**Work to be completed**.
Filter the lines below, copying only those with the string "frequencies".

**Data extract**.
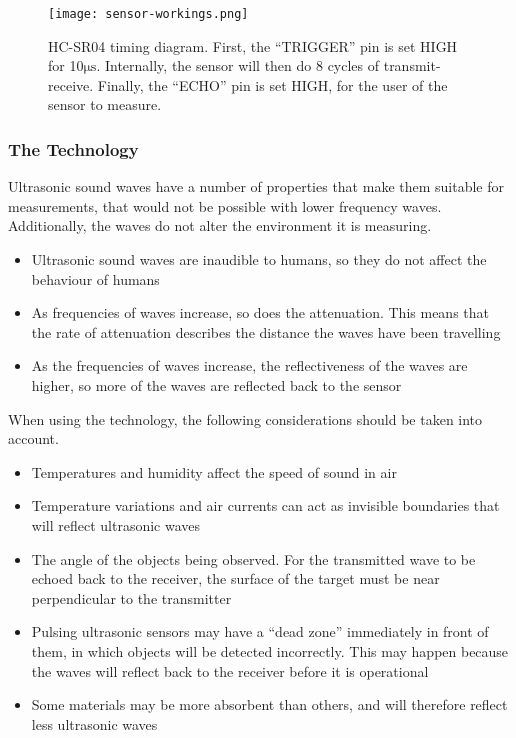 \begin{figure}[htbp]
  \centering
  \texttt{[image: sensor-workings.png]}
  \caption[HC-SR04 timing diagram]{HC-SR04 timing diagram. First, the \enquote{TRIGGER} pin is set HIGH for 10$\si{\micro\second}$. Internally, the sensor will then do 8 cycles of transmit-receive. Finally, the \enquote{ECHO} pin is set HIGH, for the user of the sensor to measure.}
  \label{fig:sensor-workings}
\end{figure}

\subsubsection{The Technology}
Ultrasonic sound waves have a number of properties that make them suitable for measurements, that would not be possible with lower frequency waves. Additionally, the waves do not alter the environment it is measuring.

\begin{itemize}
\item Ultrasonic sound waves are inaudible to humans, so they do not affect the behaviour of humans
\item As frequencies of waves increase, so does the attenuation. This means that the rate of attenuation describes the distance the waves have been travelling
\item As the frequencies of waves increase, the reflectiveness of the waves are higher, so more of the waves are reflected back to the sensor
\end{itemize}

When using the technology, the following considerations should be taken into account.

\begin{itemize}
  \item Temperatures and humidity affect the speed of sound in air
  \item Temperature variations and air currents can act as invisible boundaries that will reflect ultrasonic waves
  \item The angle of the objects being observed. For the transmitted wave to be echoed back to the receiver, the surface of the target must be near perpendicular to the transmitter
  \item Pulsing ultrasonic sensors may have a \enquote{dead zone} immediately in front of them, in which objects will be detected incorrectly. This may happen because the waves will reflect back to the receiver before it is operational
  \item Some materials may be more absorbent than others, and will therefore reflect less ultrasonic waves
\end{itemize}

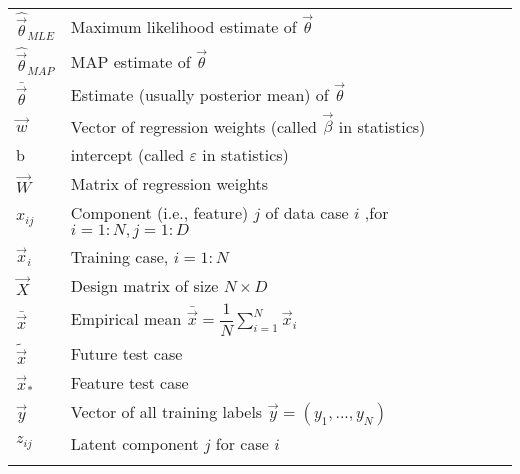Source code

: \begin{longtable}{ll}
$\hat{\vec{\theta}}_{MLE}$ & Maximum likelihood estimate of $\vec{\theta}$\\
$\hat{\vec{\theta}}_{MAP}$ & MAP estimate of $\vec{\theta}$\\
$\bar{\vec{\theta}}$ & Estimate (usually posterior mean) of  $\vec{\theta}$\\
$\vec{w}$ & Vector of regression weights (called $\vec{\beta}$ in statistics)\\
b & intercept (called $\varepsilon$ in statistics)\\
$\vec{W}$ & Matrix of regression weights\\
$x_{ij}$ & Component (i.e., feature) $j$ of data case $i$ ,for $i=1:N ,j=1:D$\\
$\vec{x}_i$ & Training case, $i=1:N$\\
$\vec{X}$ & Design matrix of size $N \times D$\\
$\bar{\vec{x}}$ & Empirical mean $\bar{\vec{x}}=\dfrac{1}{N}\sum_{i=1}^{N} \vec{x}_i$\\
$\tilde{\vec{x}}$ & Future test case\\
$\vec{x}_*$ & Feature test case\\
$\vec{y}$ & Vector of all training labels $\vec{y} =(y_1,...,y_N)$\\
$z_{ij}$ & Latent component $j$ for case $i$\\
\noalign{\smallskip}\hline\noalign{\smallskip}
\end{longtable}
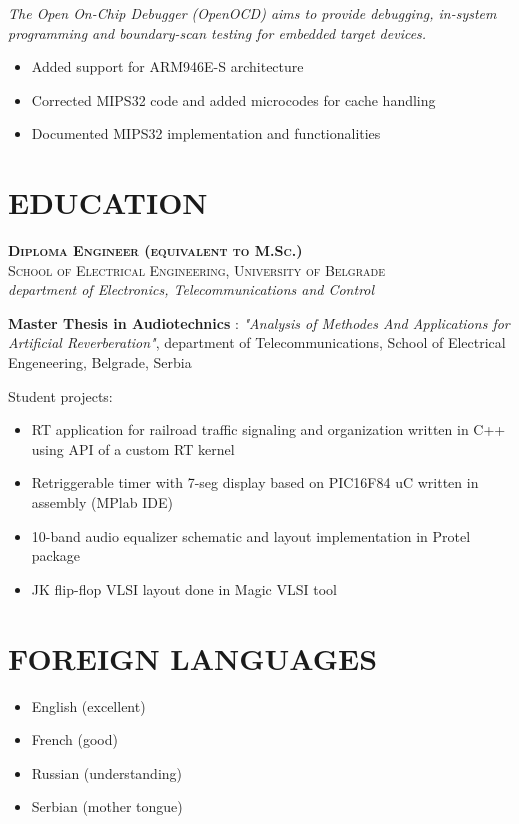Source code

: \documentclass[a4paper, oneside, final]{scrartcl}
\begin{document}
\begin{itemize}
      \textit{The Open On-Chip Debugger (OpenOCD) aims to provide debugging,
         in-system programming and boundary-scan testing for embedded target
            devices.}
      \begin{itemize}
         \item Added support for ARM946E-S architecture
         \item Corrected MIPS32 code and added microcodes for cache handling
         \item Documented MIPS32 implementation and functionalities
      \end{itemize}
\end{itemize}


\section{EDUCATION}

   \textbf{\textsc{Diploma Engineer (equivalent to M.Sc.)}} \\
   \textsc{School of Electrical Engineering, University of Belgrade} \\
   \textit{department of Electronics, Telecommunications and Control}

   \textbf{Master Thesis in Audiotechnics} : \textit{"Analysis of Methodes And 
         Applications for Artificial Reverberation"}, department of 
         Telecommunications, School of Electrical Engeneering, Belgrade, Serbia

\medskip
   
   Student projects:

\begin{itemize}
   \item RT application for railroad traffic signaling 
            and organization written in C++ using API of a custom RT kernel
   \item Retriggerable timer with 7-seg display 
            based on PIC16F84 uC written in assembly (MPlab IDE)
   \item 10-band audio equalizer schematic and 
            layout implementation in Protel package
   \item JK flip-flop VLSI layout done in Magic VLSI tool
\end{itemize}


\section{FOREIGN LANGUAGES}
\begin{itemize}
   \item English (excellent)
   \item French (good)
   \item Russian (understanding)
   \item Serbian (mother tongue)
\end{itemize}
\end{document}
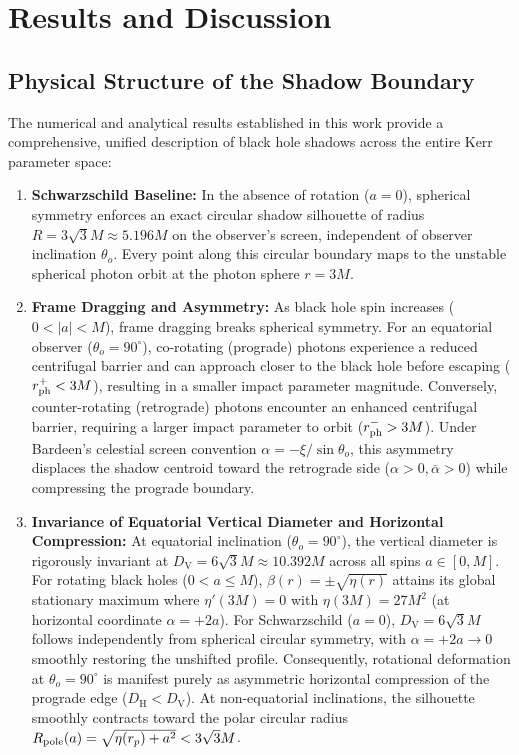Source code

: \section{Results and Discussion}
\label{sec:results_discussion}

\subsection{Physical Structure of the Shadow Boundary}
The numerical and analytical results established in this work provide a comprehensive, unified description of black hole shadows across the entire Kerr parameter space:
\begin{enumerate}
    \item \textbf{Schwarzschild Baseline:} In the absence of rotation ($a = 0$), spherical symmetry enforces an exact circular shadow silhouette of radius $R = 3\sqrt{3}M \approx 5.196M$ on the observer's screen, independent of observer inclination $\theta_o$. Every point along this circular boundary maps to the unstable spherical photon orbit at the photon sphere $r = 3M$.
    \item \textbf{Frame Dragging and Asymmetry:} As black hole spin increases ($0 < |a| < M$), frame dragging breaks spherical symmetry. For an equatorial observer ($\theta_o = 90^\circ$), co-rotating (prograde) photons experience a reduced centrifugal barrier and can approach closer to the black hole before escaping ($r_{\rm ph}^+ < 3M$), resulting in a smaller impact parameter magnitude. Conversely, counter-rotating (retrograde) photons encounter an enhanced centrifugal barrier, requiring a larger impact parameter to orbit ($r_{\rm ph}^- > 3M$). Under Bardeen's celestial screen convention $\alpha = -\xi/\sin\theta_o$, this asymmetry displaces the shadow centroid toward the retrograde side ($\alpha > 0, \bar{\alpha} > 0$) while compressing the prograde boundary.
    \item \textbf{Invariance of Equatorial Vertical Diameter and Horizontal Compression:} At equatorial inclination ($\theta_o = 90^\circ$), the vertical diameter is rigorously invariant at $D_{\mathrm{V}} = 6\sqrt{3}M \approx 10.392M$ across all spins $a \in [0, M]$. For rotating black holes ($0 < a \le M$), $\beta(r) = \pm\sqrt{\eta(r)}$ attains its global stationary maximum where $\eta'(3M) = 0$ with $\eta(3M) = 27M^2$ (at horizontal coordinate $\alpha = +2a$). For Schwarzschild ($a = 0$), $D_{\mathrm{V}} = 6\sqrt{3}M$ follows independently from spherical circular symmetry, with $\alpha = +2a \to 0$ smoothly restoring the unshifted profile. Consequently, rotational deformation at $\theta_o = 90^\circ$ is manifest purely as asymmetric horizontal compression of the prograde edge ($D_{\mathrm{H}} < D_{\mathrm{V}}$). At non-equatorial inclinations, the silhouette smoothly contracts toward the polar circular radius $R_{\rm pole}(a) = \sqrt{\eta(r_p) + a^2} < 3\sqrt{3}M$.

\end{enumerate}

**Your response**.
\item As frequencies of waves increase, so does the attenuation. This means that the rate of attenuation describes the distance the waves have been travelling
\item As the frequencies of waves increase, the reflectiveness of the waves are higher, so more of the waves are reflected back to the sensor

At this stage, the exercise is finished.